Xavier McKinney’s Quiet 2026 Was Still Elite, and the Numbers Explain Why

Xavier McKinney did not match the interception spike that defined his first season with Green Bay, but his 2025 performance still looked like a top-tier safety season. The Packers defender stayed disruptive in coverage, stayed reliable against the run, and gave opposing quarterbacks very little to work with.

According to www.nfl.com, McKinney finished 2025 with 16 games, 107 tackles, 1 sack, 10 passes defensed, 2 interceptions, and 1 forced fumble. His overall impact may have been less flashy than in his eight-interception debut with Green Bay, but the efficiency remained hard to ignore.

Coverage Production Remained Strong

McKinney’s 10 passes defensed came on just 29 targets, which produced a 34.5% ball-hawk rate. That mark was only 2.2% below his 2024 All-Pro campaign, showing that quarterbacks still could not afford to test him often.

He also allowed a 40.0 passer rating and 2.6 yards of separation as the nearest defender, both career bests. NFL Pro Insight also noted that McKinney allowed only 0.3 yards per coverage snap in 2025, the fewest among defenders with at least 300 coverage snaps.

2025 McKinney SnapshotFigure
Games16
Tackles107
Sacks1
Passes Defensed10
Interceptions2
Forced Fumbles1

Run Defense Added Another Layer

McKinney was not only effective in coverage. His 82.5 PFF run defense grade from the 2025 season was his best to date, and it matched the broader picture of a safety who affected plays all over the field.

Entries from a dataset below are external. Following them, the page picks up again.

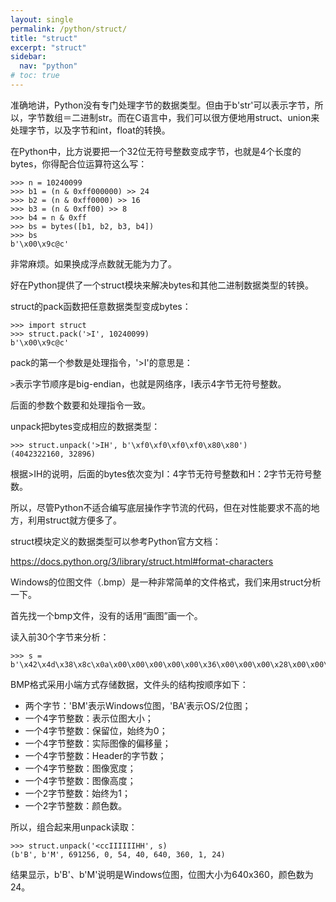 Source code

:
 ```yaml
---
layout: single
permalink: /python/struct/
title: "struct"
excerpt: "struct"
sidebar:
  nav: "python"
# toc: true
---
```


准确地讲，Python没有专门处理字节的数据类型。但由于b'str'可以表示字节，所以，字节数组＝二进制str。而在C语言中，我们可以很方便地用struct、union来处理字节，以及字节和int，float的转换。

在Python中，比方说要把一个32位无符号整数变成字节，也就是4个长度的bytes，你得配合位运算符这么写：
```
>>> n = 10240099
>>> b1 = (n & 0xff000000) >> 24
>>> b2 = (n & 0xff0000) >> 16
>>> b3 = (n & 0xff00) >> 8
>>> b4 = n & 0xff
>>> bs = bytes([b1, b2, b3, b4])
>>> bs
b'\x00\x9c@c'
```
非常麻烦。如果换成浮点数就无能为力了。

好在Python提供了一个struct模块来解决bytes和其他二进制数据类型的转换。

struct的pack函数把任意数据类型变成bytes：
```
>>> import struct
>>> struct.pack('>I', 10240099)
b'\x00\x9c@c'
```
pack的第一个参数是处理指令，'>I'的意思是：

<code>></code>表示字节顺序是big-endian，也就是网络序，I表示4字节无符号整数。

后面的参数个数要和处理指令一致。

unpack把bytes变成相应的数据类型：
```
>>> struct.unpack('>IH', b'\xf0\xf0\xf0\xf0\x80\x80')
(4042322160, 32896)
```
根据>IH的说明，后面的bytes依次变为I：4字节无符号整数和H：2字节无符号整数。

所以，尽管Python不适合编写底层操作字节流的代码，但在对性能要求不高的地方，利用struct就方便多了。

struct模块定义的数据类型可以参考Python官方文档：

https://docs.python.org/3/library/struct.html#format-characters

Windows的位图文件（.bmp）是一种非常简单的文件格式，我们来用struct分析一下。

首先找一个bmp文件，没有的话用“画图”画一个。

读入前30个字节来分析：
```
>>> s = b'\x42\x4d\x38\x8c\x0a\x00\x00\x00\x00\x00\x36\x00\x00\x00\x28\x00\x00\x00\x80\x02\x00\x00\x68\x01\x00\x00\x01\x00\x18\x00'
```
BMP格式采用小端方式存储数据，文件头的结构按顺序如下：

* 两个字节：'BM'表示Windows位图，'BA'表示OS/2位图；
* 一个4字节整数：表示位图大小；
* 一个4字节整数：保留位，始终为0；
* 一个4字节整数：实际图像的偏移量；
* 一个4字节整数：Header的字节数；
* 一个4字节整数：图像宽度；
* 一个4字节整数：图像高度；
* 一个2字节整数：始终为1；
* 一个2字节整数：颜色数。

所以，组合起来用unpack读取：
```
>>> struct.unpack('<ccIIIIIIHH', s)
(b'B', b'M', 691256, 0, 54, 40, 640, 360, 1, 24)
```
结果显示，b'B'、b'M'说明是Windows位图，位图大小为640x360，颜色数为24。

Teams also had to think twice before challenging him underneath, because NFL Pro Insight said he held opponents to fewer than 10 yards in coverage in nine different games. That kind of consistency helps explain why his season remained valuable even without the headline-making interception total.

The Packers may have seen fewer splash plays from McKinney than they did a year earlier, but the underlying production suggests his impact did not slip. He still ranked among the most difficult defensive backs to target, and the numbers show why offenses had to account for him on every snap.